Não entendo direito como funciona a fraude exposta no filme, mas ele é bem explícito. O básico acho que dá para capturar: a moeda corrente é a dívida e você transforma a dívida em lucro, em investimentos gometricamente rentáveis. Como as avaliações são compradas, esses pacotes são vendidos como Triplo A, ou seja, sólidos e de alto retorno. Mas claro que um dia isso vai explodir, pois as hipotecas (as dívidas imobiliárias vencidas) se multiplicam na mão principalmente de quem não pode pagar. São os famosos créditos podres, que o Brasil adotou exatamente depois da crise de 2008 que devastou a economia global. Foi quando encaramos o tsunami como marolinha e adiamos a falência para nossos dias. Hoje, de cara no chão, estamos pagando a conta depois da famosa “ascensão à classe média” e ao falso fim da miséria .

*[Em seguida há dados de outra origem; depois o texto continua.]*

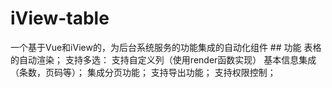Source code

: # iView-table
一个基于Vue和iView的，为后台系统服务的功能集成的自动化组件 ## 功能   表格的自动渲染；      支持多选：      支持自定义列（使用render函数实现）      基本信息集成（条数，页码等）；      集成分页功能；      支持导出功能；      支持权限控制；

Ao entrevistar as stripers e os migrantes que conseguiram suas casa sem ter renda compatível, quem apostou contra os bancos (e acabou ganhando fortunas) descobriu que as dividas eram assumidas pela especulação financeira para fazer volume, como se fossem opções competitivas. Havia certeza de que o mercado imobiliário era sólido, uma mentira muito bem aplicada em quem punha sua grana na mão da bandidagem de terno e gravata. Basta manipular as taxas de juros, as avaliações e os preços dos pacotes para todo mundo engolir a patranha sem se dar conta que tudo iria por água abaixo.

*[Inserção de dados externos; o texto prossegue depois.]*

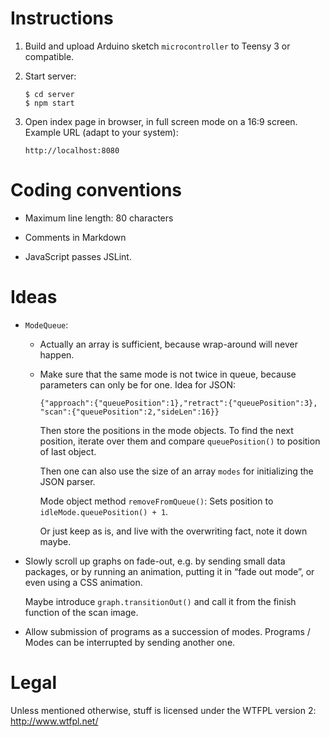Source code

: Instructions
============

 1. Build and upload Arduino sketch `microcontroller` to Teensy 3 or
    compatible.

 2. Start server:

        $ cd server
        $ npm start

 3. Open index page in browser, in full screen mode on a 16:9 screen. Example
    URL (adapt to your system):

        http://localhost:8080


Coding conventions
==================

  * Maximum line length: 80 characters

  * Comments in Markdown

  * JavaScript passes JSLint.


Ideas
=====

  * `ModeQueue`:

      + Actually an array is sufficient, because wrap-around will never happen.

      + Make sure that the same mode is not twice in queue, because parameters
        can only be for one. Idea for JSON:

            {"approach":{"queuePosition":1},"retract":{"queuePosition":3},
            "scan":{"queuePosition":2,"sideLen":16}}

        Then store the positions in the mode objects. To find the next
        position, iterate over them and compare `queuePosition()` to position
        of last object.

        Then one can also use the size of an array `modes` for initializing the
        JSON parser.

        Mode object method `removeFromQueue()`: Sets position to
        `idleMode.queuePosition() + 1`.

        Or just keep as is, and live with the overwriting fact, note it down
        maybe.

  * Slowly scroll up graphs on fade-out, e.g. by sending small data packages,
    or by running an animation, putting it in “fade out mode”, or even using a
    CSS animation.

    Maybe introduce `graph.transitionOut()` and call it from the finish
    function of the scan image.

  * Allow submission of programs as a succession of modes. Programs / Modes can
    be interrupted by sending another one.


Legal
=====

Unless mentioned otherwise, stuff is licensed under the WTFPL version 2:
<http://www.wtfpl.net/>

No fim quem pagou o rombo foram os contribuintes, como está acontecendo agora conosco, que temos de amargar a ressaca de anos de inadimplência mascarada de crescimento. Eles sabiam que iria estourar na população, mas não deram a mínima, dizem os caras que descobriram a fraude. O filme atualiza a negociata, pois se sabe que o descobridor da sacanagem informou o governo sobre como descobriu tudo e no fim foi investigado pelo FBI. Além disso, novos pacotes de créditos podres (com outros nomes) recomeçaram a tomar conta do mercado a partir do ano passado, driblando assim as medidas rigorosas adotadas depois do crack de 2008. Os grandes bancos ficam intactos e fodam-se as populações e os países que está vinculados a esse sistema corrupto e corruptor.

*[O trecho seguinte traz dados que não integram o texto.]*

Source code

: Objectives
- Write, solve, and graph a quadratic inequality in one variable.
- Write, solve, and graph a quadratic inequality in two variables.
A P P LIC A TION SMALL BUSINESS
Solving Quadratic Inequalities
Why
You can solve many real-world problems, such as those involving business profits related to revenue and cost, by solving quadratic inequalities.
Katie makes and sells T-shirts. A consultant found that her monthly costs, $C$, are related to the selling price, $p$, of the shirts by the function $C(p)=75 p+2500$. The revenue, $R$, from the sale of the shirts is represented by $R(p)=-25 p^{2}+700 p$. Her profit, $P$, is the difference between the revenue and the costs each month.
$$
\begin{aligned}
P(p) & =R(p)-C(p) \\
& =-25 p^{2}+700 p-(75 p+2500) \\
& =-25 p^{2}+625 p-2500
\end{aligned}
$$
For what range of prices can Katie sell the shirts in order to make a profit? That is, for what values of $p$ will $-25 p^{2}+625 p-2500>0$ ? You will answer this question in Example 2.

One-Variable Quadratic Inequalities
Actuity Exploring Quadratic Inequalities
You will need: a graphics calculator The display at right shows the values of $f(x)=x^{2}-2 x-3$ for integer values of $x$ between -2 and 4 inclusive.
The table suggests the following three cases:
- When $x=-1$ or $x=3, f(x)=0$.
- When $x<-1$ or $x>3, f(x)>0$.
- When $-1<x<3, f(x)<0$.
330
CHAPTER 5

Quem se importa? Nós, amantes do cinema. Porque é de cinema que se trata. E dos bons. O filme adota de vez em quando, e com competência, o recurso brechtiano de o ator descrever a ação do personagem olhando para a plateia. E usa metáforas hilárias, como o crédito podre sendo comparado ao peixe de três dias vendido em restaurante chic como se fosse iguaria.



RETORNO - Imagem desta edição: Christian Bale, detonando.